→ **Required action**
The reply should hold every line of the data, unchanged and complete.

Source records:
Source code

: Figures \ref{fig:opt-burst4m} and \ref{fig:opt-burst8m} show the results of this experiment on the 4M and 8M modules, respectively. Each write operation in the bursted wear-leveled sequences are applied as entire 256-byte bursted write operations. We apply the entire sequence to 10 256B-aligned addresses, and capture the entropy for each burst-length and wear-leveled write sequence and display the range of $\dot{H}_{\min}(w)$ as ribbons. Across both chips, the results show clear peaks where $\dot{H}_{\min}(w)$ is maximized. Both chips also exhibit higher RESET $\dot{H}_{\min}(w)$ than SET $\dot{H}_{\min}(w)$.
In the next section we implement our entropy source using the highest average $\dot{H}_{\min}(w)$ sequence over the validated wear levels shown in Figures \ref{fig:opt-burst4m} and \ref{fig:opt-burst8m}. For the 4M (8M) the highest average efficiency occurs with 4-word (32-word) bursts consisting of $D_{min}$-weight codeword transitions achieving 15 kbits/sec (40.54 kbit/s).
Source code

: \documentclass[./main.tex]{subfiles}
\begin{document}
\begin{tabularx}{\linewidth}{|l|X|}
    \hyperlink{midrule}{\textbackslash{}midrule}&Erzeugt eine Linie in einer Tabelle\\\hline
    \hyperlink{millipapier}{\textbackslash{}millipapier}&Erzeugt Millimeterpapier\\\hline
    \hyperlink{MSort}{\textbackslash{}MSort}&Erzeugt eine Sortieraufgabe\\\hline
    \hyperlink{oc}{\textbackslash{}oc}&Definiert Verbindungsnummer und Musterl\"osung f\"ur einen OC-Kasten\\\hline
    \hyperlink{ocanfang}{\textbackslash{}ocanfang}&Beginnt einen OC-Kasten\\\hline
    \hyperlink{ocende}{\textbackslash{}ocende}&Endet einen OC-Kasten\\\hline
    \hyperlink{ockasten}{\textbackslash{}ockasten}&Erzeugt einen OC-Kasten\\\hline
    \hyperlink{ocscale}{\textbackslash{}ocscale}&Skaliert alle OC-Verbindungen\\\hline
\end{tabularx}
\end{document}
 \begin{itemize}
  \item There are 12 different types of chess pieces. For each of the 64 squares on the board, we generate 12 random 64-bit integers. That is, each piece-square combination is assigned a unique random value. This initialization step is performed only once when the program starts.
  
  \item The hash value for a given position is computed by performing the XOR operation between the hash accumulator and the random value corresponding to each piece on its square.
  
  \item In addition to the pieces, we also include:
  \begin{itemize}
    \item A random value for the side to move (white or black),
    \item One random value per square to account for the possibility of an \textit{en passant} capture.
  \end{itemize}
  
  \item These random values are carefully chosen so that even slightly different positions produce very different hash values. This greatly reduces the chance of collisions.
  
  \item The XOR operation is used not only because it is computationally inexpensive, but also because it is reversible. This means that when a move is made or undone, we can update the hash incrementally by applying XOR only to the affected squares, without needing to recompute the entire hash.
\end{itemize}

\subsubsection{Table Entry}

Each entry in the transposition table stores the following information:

→ **Written response**
Source code

: Figures \ref{fig:opt-burst4m} and \ref{fig:opt-burst8m} show the results of this experiment on the 4M and 8M modules, respectively. Each write operation in the bursted wear-leveled sequences are applied as entire 256-byte bursted write operations. We apply the entire sequence to 10 256B-aligned addresses, and capture the entropy for each burst-length and wear-leveled write sequence and display the range of $\dot{H}_{\min}(w)$ as ribbons. Across both chips, the results show clear peaks where $\dot{H}_{\min}(w)$ is maximized. Both chips also exhibit higher RESET $\dot{H}_{\min}(w)$ than SET $\dot{H}_{\min}(w)$.
In the next section we implement our entropy source using the highest average $\dot{H}_{\min}(w)$ sequence over the validated wear levels shown in Figures \ref{fig:opt-burst4m} and \ref{fig:opt-burst8m}. For the 4M (8M) the highest average efficiency occurs with 4-word (32-word) bursts consisting of $D_{min}$-weight codeword transitions achieving 15 kbits/sec (40.54 kbit/s).
Source code

: \documentclass[./main.tex]{subfiles}
\begin{document}
\begin{tabularx}{\linewidth}{|l|X|}
    \hyperlink{midrule}{\textbackslash{}midrule}&Erzeugt eine Linie in einer Tabelle\\\hline
    \hyperlink{millipapier}{\textbackslash{}millipapier}&Erzeugt Millimeterpapier\\\hline
    \hyperlink{MSort}{\textbackslash{}MSort}&Erzeugt eine Sortieraufgabe\\\hline
    \hyperlink{oc}{\textbackslash{}oc}&Definiert Verbindungsnummer und Musterl\"osung f\"ur einen OC-Kasten\\\hline
    \hyperlink{ocanfang}{\textbackslash{}ocanfang}&Beginnt einen OC-Kasten\\\hline
    \hyperlink{ocende}{\textbackslash{}ocende}&Endet einen OC-Kasten\\\hline
    \hyperlink{ockasten}{\textbackslash{}ockasten}&Erzeugt einen OC-Kasten\\\hline
    \hyperlink{ocscale}{\textbackslash{}ocscale}&Skaliert alle OC-Verbindungen\\\hline
\end{tabularx}
\end{document}
 \begin{itemize}
  \item There are 12 different types of chess pieces. For each of the 64 squares on the board, we generate 12 random 64-bit integers. That is, each piece-square combination is assigned a unique random value. This initialization step is performed only once when the program starts.
  
  \item The hash value for a given position is computed by performing the XOR operation between the hash accumulator and the random value corresponding to each piece on its square.
  
  \item In addition to the pieces, we also include:
  \begin{itemize}
    \item A random value for the side to move (white or black),
    \item One random value per square to account for the possibility of an \textit{en passant} capture.
  \end{itemize}
  
  \item These random values are carefully chosen so that even slightly different positions produce very different hash values. This greatly reduces the chance of collisions.
  
  \item The XOR operation is used not only because it is computationally inexpensive, but also because it is reversible. This means that when a move is made or undone, we can update the hash incrementally by applying XOR only to the affected squares, without needing to recompute the entire hash.
\end{itemize}

\subsubsection{Table Entry}

Each entry in the transposition table stores the following information:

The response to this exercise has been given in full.